Heraclito (aprox. 540-480 a.C.)

Segundo Heraclito, as transformações constantes eram a verdadeira característica da natureza. Podemos dizer que Heraclito confiava mais nas impressões dos sentidos do que Parménides.
Para Heraclito, «tudo flui», tudo está em movimento, e nada dura eternamente. Por isso, «não podemos tomar banho duas vezes nas águas do mesmo rio». Porque quando entramos no rio pela segunda vez, tanto nós como o rio estamos mudados.

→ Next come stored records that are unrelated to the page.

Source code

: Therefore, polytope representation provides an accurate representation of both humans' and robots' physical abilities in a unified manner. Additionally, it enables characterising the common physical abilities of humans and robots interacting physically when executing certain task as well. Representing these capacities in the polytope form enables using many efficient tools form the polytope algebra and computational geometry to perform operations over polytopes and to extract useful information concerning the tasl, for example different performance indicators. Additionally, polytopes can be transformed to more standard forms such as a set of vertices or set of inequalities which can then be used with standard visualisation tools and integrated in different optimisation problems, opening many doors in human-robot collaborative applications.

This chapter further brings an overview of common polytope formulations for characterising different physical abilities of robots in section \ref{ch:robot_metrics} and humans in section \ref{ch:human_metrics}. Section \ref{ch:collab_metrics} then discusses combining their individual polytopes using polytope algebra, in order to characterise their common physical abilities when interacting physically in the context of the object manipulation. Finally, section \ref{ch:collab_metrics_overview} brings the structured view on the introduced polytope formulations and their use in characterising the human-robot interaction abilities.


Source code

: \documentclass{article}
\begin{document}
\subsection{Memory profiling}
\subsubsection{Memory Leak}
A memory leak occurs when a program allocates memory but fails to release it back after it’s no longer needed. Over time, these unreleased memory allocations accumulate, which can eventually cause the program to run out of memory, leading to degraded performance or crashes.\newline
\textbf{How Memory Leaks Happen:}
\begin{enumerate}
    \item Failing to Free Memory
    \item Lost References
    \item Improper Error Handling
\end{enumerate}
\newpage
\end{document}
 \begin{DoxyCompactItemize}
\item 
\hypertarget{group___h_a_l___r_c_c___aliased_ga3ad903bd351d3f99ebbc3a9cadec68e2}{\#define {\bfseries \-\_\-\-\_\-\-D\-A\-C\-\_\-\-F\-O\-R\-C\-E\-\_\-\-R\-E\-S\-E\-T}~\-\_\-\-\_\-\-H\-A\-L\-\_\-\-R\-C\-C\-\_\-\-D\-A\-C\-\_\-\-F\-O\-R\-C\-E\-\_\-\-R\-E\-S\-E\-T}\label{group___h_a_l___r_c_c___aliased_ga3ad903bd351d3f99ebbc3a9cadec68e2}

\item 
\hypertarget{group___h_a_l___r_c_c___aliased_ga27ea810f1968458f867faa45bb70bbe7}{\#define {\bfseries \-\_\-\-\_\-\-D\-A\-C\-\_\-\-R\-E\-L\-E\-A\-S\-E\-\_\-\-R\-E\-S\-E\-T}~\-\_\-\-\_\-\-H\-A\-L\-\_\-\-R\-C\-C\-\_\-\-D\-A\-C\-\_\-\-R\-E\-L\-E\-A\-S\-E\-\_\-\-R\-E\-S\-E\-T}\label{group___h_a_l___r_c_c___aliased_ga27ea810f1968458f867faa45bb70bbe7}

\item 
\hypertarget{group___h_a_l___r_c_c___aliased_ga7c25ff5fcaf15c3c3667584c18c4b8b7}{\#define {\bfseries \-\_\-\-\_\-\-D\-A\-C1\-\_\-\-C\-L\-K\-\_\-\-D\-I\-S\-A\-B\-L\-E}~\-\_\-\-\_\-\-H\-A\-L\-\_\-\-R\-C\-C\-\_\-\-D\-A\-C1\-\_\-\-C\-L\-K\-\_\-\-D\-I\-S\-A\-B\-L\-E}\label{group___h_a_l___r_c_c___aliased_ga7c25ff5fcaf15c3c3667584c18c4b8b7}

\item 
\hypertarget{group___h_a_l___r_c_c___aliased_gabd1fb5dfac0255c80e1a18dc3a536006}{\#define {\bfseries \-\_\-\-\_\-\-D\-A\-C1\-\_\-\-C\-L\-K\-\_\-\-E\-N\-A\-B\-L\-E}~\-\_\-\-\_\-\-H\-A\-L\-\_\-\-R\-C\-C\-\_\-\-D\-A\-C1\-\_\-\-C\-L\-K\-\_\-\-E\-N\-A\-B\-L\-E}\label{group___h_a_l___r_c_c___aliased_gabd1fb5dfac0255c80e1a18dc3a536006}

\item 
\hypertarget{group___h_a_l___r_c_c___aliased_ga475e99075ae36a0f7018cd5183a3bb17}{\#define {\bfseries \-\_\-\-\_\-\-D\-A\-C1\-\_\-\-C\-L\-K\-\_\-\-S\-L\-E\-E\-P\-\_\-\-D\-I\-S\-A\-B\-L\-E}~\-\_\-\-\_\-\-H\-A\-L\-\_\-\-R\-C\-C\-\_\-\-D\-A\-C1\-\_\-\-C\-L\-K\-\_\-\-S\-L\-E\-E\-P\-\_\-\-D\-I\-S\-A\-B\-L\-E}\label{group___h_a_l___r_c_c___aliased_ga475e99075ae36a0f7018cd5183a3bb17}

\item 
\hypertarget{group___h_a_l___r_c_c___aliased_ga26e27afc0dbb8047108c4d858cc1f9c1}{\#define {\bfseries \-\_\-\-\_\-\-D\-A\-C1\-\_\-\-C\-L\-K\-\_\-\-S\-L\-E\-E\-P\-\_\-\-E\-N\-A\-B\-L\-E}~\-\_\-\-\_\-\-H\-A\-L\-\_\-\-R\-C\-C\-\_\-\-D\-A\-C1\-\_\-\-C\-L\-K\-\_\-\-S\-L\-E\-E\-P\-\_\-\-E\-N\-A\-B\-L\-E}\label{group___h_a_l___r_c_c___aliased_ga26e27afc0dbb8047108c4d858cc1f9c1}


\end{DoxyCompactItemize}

Heráclito explicou, também, que o mundo é caraterizado por contrários constantes. Se nunca estivéssemos doentes, não compreenderíamos o que é a saúde. Se nunca tivéssemos fome, não gostaríamos de comer. Se nunca houvesse guerra, não saberíamos apreciar a paz, e se nunca fosse Inverno, não saberíamos quando chega a Primavera.
Tanto o bem como o mal ocupam um lugar necessário no todo, dizia Heráclito. Sem o jogo permanente entre contrários, o mundo terminaria.
«Deus é o dia e é a noite, o Inverno e o Verão, a guerra e a paz, a saciedade e a fome», dizia. Ele utiliza aqui a palavra «Deus», mas não se refere aos deuses de que falam os mitos. Segundo Heráclito, Deus, ou o divino, é algo que abrange tudo. Sim, Deus está patente justamente na natureza, que é contraditória e está em transformação constante.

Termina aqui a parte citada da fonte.